The alert summarizer uses a custom algorithm based on the jsdiff library in order to reliably adapt to any set of provided alert summaries, and automatically pick out the shared text even when it differs in more than one place. For example, consider the following set of alert summaries:

ArgoCD app stage1 sync status is Unknown in cluster prod/edge-eu-cuddly-pants
ArgoCD app stage2 sync status is Unknown in cluster prod/edge-eu-cuddly-pants
ArgoCD app stage3 sync status is Unknown in cluster prod/edge-eu-cuddly-pants
ArgoCD app stage1 sync status is Unknown in cluster staging/edge-na-rosy-gift
ArgoCD app stage2 sync status is Unknown in cluster staging/edge-na-rosy-gift
ArgoCD app stage3 sync status is Unknown in cluster staging/edge-na-rosy-gift
ArgoCD app stage1 sync status is OutOfSync in cluster prod/edge-eu-cuddly-pants
ArgoCD app stage2 sync status is OutOfSync in cluster prod/edge-eu-cuddly-pants
ArgoCD app stage3 sync status is OutOfSync in cluster prod/edge-eu-cuddly-pants
ArgoCD app stage1 sync status is OutOfSync in cluster staging/edge-na-rosy-gift
ArgoCD app stage2 sync status is OutOfSync in cluster staging/edge-na-rosy-gift
ArgoCD app stage3 sync status is OutOfSync in cluster staging/edge-na-rosy-gift

These would be detected as similar and coalesced as follows, without any need to add hinting to the underlying alert definition:

ArgoCD app {stage1, stage2, stage3} sync status is {OutOfSync, Unknown} in cluster {prod, staging}/{edge-eu-cuddly-pants, edge-na-rosy-gift}

The algorithm is well-documented in code comments and should be relatively straightforward to understand if fixes are required in future.

readability improvements

The old implementation attempted to use colors to disambiguate firing from resolved alerts, as well as to disambiguate alert levels. However, in practice, this had two problems:

  • Beeper clients have inconsistent support for text color, and the existing messages' color did not render on desktop clients.
  • In practice, the only two colors for severity disambiguation used were red and orange, which looked almost identical.

The coloring scheme has now been replaced with emojis since I believe they're much easier to parse visually, and do not impair readability of the underlying text (as, for example, the old implementation's yellow text would do). The emoji scheme is:

Emoji Meaning
💥 severity="critical" (PagerDuty)
🚨 severity="error"
⚠️ severity="warning"
ℹ️ severity="info"
resolved alert

This makes it easy to tell at a glance which alerts were routed to PagerDuty, and makes each level easy to visually distinguish. In case more than one severity of alert is somehow grouped together in the same alert group, multiple emojis will be shown in the summary line, and they will be individually matched to the corresponding alert instances inside the disclosure triangle.

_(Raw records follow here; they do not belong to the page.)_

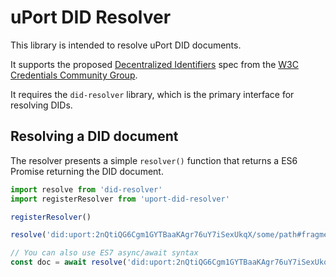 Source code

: # uPort DID Resolver

This library is intended to resolve uPort DID documents.

It supports the proposed [Decentralized Identifiers](https://w3c-ccg.github.io/did-spec/) spec from the [W3C Credentials Community Group](https://w3c-ccg.github.io).

It requires the `did-resolver` library, which is the primary interface for resolving DIDs.

## Resolving a DID document

The resolver presents a simple `resolver()` function that returns a ES6 Promise returning the DID document.

```js
import resolve from 'did-resolver'
import registerResolver from 'uport-did-resolver'

registerResolver()

resolve('did:uport:2nQtiQG6Cgm1GYTBaaKAgr76uY7iSexUkqX/some/path#fragment=123').then(doc => console.log)

// You can also use ES7 async/await syntax
const doc = await resolve('did:uport:2nQtiQG6Cgm1GYTBaaKAgr76uY7iSexUkqX/some/path#fragment=123')
```

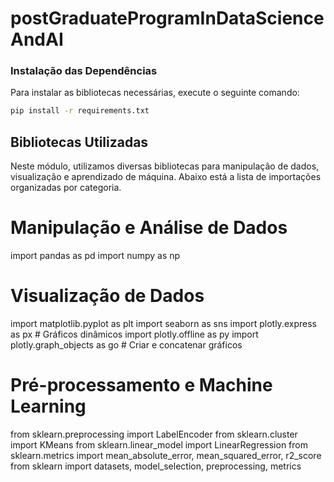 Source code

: # postGraduateProgramInDataScienceAndAI

### Instalação das Dependências

Para instalar as bibliotecas necessárias, execute o seguinte comando:

```bash
pip install -r requirements.txt
```

## Bibliotecas Utilizadas

Neste módulo, utilizamos diversas bibliotecas para manipulação de dados, visualização e aprendizado de máquina. Abaixo está a lista de importações organizadas por categoria.

# Manipulação e Análise de Dados
import pandas as pd
import numpy as np

# Visualização de Dados
import matplotlib.pyplot as plt
import seaborn as sns
import plotly.express as px  # Gráficos dinâmicos
import plotly.offline as py
import plotly.graph_objects as go  # Criar e concatenar gráficos

# Pré-processamento e Machine Learning
from sklearn.preprocessing import LabelEncoder
from sklearn.cluster import KMeans
from sklearn.linear_model import LinearRegression
from sklearn.metrics import mean_absolute_error, mean_squared_error, r2_score
from sklearn import datasets, model_selection, preprocessing, metrics
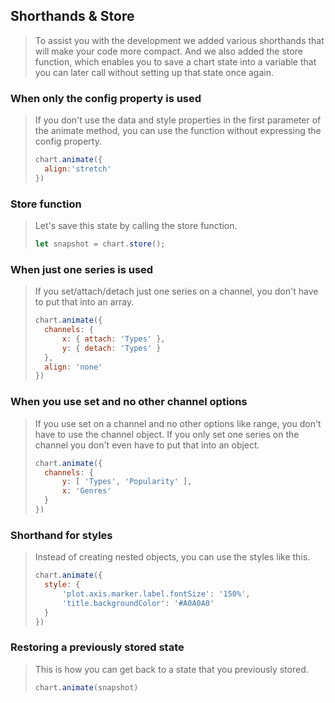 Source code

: ## Shorthands & Store

> To assist you with the development we added various shorthands that will make 
> your code more compact. And we also added the store function, which enables you
> to save a chart state into a variable that you can later call without setting up 
> that state once again.

### When only the config property is used

> If you don't use the data and style properties in the first parameter of the animate method, you can use the function without expressing the config property.
>
> ```javascript
> chart.animate({
> 	align:'stretch'
> })
> ```

### Store function

> Let's save this state by calling the store function. 
> 
> ```javascript
> let snapshot = chart.store();
> ```

### When just one series is used

> If you set/attach/detach just one series on a channel, you don't have to put that into an array.
> 
> ```javascript
> chart.animate({
> 	channels: {
> 		x: { attach: 'Types' },
> 		y: { detach: 'Types' }
> 	},
> 	align: 'none'
> })
> ```

### When you use set and no other channel options

> If you use set on a channel and no other options like range, you don't have to use the channel object. If you only set one series on the channel you don't even have to put that into an object.
> 
> ```javascript
> chart.animate({
> 	channels: {
> 		y: [ 'Types', 'Popularity' ],
> 		x: 'Genres'
> 	}
> })
> ```

### Shorthand for styles

> Instead of creating nested objects, you can use the styles like this.
> 
> ```javascript
> chart.animate({
> 	style: { 
> 		'plot.axis.marker.label.fontSize': '150%',
> 		'title.backgroundColor': '#A0A0A0'  
> 	}
> })
> ```

### Restoring a previously stored state

> This is how you can get back to a state that you previously stored.
> 
> ```javascript
> chart.animate(snapshot)
> ```
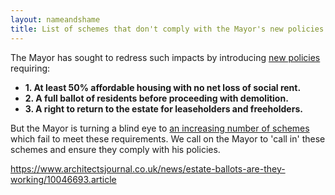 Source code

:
 ```yaml
---
layout: nameandshame
title: List of schemes that don't comply with the Mayor's new policies for estate regeneration
---
```

The Mayor has sought to redress such impacts by introducing <a href="https://www.london.gov.uk/sites/default/files/better-homes-for-local-people-the-mayors-good-practice-guide-to-estate-regeneration.pdf">new policies</a> requiring:
      <ul><b>
		      <li>1. At least 50% affordable housing with no net loss of social rent.</li>
		      <li>2. A full ballot of residents before proceeding with demolition.</li>
		      <li>3. A right to return to the estate for leaseholders and freeholders.</li>
      </ul>
     </b>

But the Mayor is turning a blind eye to <a href="/nameandshame.html">an increasing number of schemes</a> which fail to meet these requirements. We call on the Mayor to 'call in' these schemes and ensure they comply with his policies.

https://www.architectsjournal.co.uk/news/estate-ballots-are-they-working/10046693.article



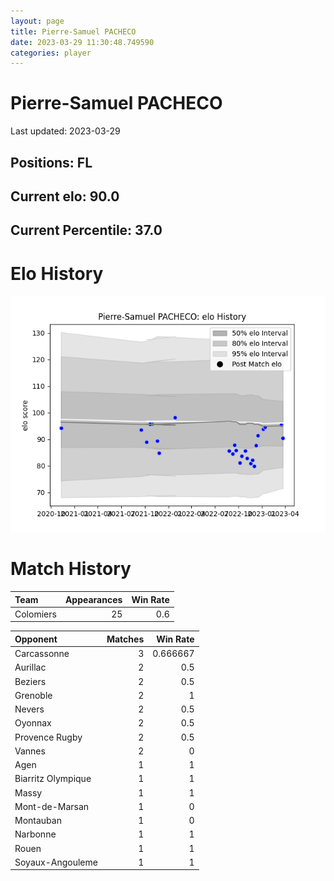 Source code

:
 ```yaml
---  
layout: page  
title: Pierre-Samuel PACHECO  
date: 2023-03-29 11:30:48.749590  
categories: player  
---
```

# Pierre-Samuel PACHECO


Last updated: 2023-03-29
## Positions: FL

## Current elo: 90.0

## Current Percentile: 37.0

# Elo History


![elo history](history_Pierre-SamuelPACHECO.png)
# Match History


| Team      |   Appearances |   Win Rate |
|:----------|--------------:|-----------:|
| Colomiers |            25 |        0.6 |

| Opponent           |   Matches |   Win Rate |
|:-------------------|----------:|-----------:|
| Carcassonne        |         3 |   0.666667 |
| Aurillac           |         2 |   0.5      |
| Beziers            |         2 |   0.5      |
| Grenoble           |         2 |   1        |
| Nevers             |         2 |   0.5      |
| Oyonnax            |         2 |   0.5      |
| Provence Rugby     |         2 |   0.5      |
| Vannes             |         2 |   0        |
| Agen               |         1 |   1        |
| Biarritz Olympique |         1 |   1        |
| Massy              |         1 |   1        |
| Mont-de-Marsan     |         1 |   0        |
| Montauban          |         1 |   0        |
| Narbonne           |         1 |   1        |
| Rouen              |         1 |   1        |
| Soyaux-Angouleme   |         1 |   1        | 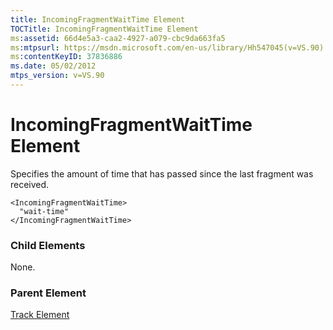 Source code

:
 ```yaml
---
title: IncomingFragmentWaitTime Element
TOCTitle: IncomingFragmentWaitTime Element
ms:assetid: 66d4e5a3-caa2-4927-a079-cbc9da663fa5
ms:mtpsurl: https://msdn.microsoft.com/en-us/library/Hh547045(v=VS.90)
ms:contentKeyID: 37836886
ms.date: 05/02/2012
mtps_version: v=VS.90
---
```


# IncomingFragmentWaitTime Element

Specifies the amount of time that has passed since the last fragment was received.

    <IncomingFragmentWaitTime>
      "wait-time"
    </IncomingFragmentWaitTime>

### Child Elements

None.

### Parent Element

[Track Element](track-element.md)


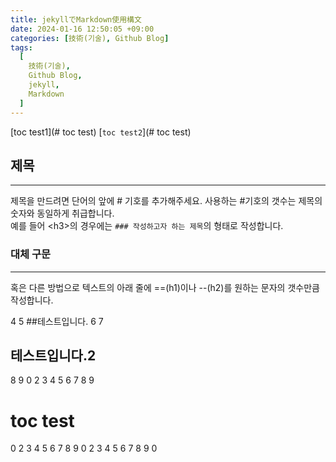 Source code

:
 ```yaml
---
title: jekyllでMarkdown使用構文
date: 2024-01-16 12:50:05 +09:00
categories: [技術(기술), Github Blog]
tags:
  [
    技術(기술),
    Github Blog,
    jekyll,
    Markdown
  ]
---
```

[toc test1](# toc test)
[`toc test2`](# toc test)
## 제목
***
제목을 만드려면 단어의 앞에 # 기호를 추가해주세요. 사용하는 #기호의 갯수는 제목의 숫자와 동일하게 취급합니다.<br>
예를 들어 &#60;h3&#62;의 경우에는 `### 작성하고자 하는 제목`의 형태로 작성합니다.

### 대체 구문
***
혹은 다른 방법으로 텍스트의 아래 줄에 ==(h1)이나 --(h2)를 원하는 문자의 갯수만큼 작성합니다.



4
5
##테스트입니다.
6
7
## 테스트입니다.2
8
9
0
2
3
4
5
6
7
8
9
# toc test
0
2
3
4
5
6
7
8
9
0
2
3
4
5
6
7
8
9
0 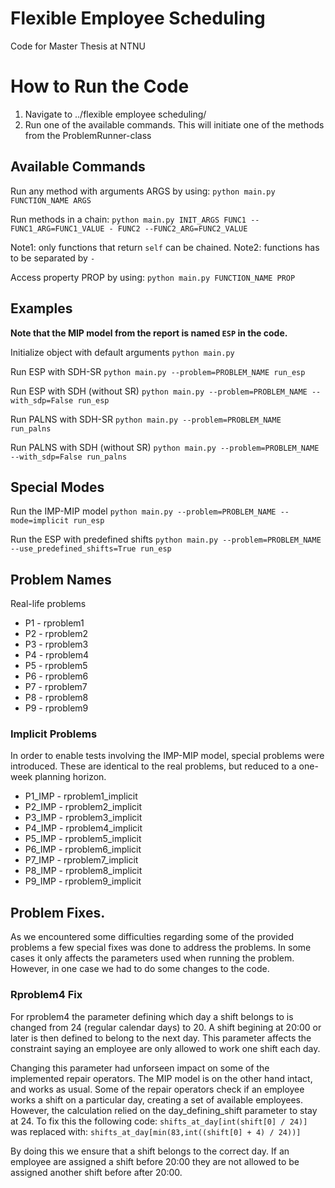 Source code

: # Flexible Employee Scheduling
Code for Master Thesis at NTNU

# How to Run the Code
1. Navigate to ../flexible employee scheduling/
2. Run one of the available commands. This will initiate one of the methods from the
 ProblemRunner-class

## Available Commands

Run any method with arguments ARGS by using:
```python main.py FUNCTION_NAME ARGS```
    
Run methods in a chain:
```python main.py INIT_ARGS FUNC1 --FUNC1_ARG=FUNC1_VALUE - FUNC2 --FUNC2_ARG=FUNC2_VALUE```
    
Note1: only functions that return `self` can be chained.
Note2: functions has to be separated by `-`

Access property PROP by using: 
```python main.py FUNCTION_NAME PROP```

## Examples
**Note that the MIP model from the report is named `ESP` in the code.**

Initialize object with default arguments 
```python main.py```
    
Run ESP with SDH-SR
```python main.py --problem=PROBLEM_NAME run_esp```
    
Run ESP with SDH (without SR)
```python main.py --problem=PROBLEM_NAME --with_sdp=False run_esp```

Run PALNS with SDH-SR
```python main.py --problem=PROBLEM_NAME run_palns```

Run PALNS with SDH (without SR)
```python main.py --problem=PROBLEM_NAME --with_sdp=False run_palns```


## Special Modes
Run the IMP-MIP model
```python main.py --problem=PROBLEM_NAME --mode=implicit run_esp```

Run the ESP with predefined shifts
```python main.py --problem=PROBLEM_NAME --use_predefined_shifts=True run_esp```


## Problem Names
Real-life problems
* P1 - rproblem1
* P2 - rproblem2
* P3 - rproblem3
* P4 - rproblem4
* P5 - rproblem5
* P6 - rproblem6
* P7 - rproblem7
* P8 - rproblem8
* P9 - rproblem9

### Implicit Problems
In order to enable tests involving the IMP-MIP model, special problems were introduced. These are identical to the real problems, but reduced to a one-week planning horizon.
* P1_IMP - rproblem1_implicit
* P2_IMP - rproblem2_implicit
* P3_IMP - rproblem3_implicit
* P4_IMP - rproblem4_implicit
* P5_IMP - rproblem5_implicit
* P6_IMP - rproblem6_implicit
* P7_IMP - rproblem7_implicit
* P8_IMP - rproblem8_implicit
* P9_IMP - rproblem9_implicit

## Problem Fixes.
As we encountered some difficulties regarding some of the provided problems a few special fixes was done to address the problems. In some cases it only affects the parameters used when running the problem. However, in one case we had to do some changes to the code.

### Rproblem4 Fix
For rproblem4 the parameter defining which day a shift belongs to is changed from 24 (regular calendar days) to 20. A shift begining at 20:00 or later is then defined to belong to the next day. This parameter affects the constraint saying an employee are only allowed to work one shift each day. 

Changing this parameter had unforseen impact on some of the implemented repair operators. The MIP model is on the other hand intact, and works as usual. 
Some of the repair operators check if an employee works a shift on a particular day, creating a set of available employees. However, the calculation relied on the day_defining_shift parameter to stay at 24. To fix this the following code:
```shifts_at_day[int(shift[0] / 24)]```
was replaced with:
```shifts_at_day[min(83,int((shift[0] + 4) / 24))]```

By doing this we ensure that a shift belongs to the correct day. If an employee are assigned a shift before 20:00 they are not allowed to be assigned another shift before after 20:00.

Despite colors no longer being used, I included a working colorization function that prepares colored text that will render correctly on all Beeper clients, just in case a future contributor wishes to re-introduce that feature more robustly.

better url handling

URLs have been deduplicated. Previously, separate URLs would be rendered for every individual instance of an alert, wasting space and impairing usability (the silence link for an alert would create a silence that did not apply to other, also-firing instances of the same alert).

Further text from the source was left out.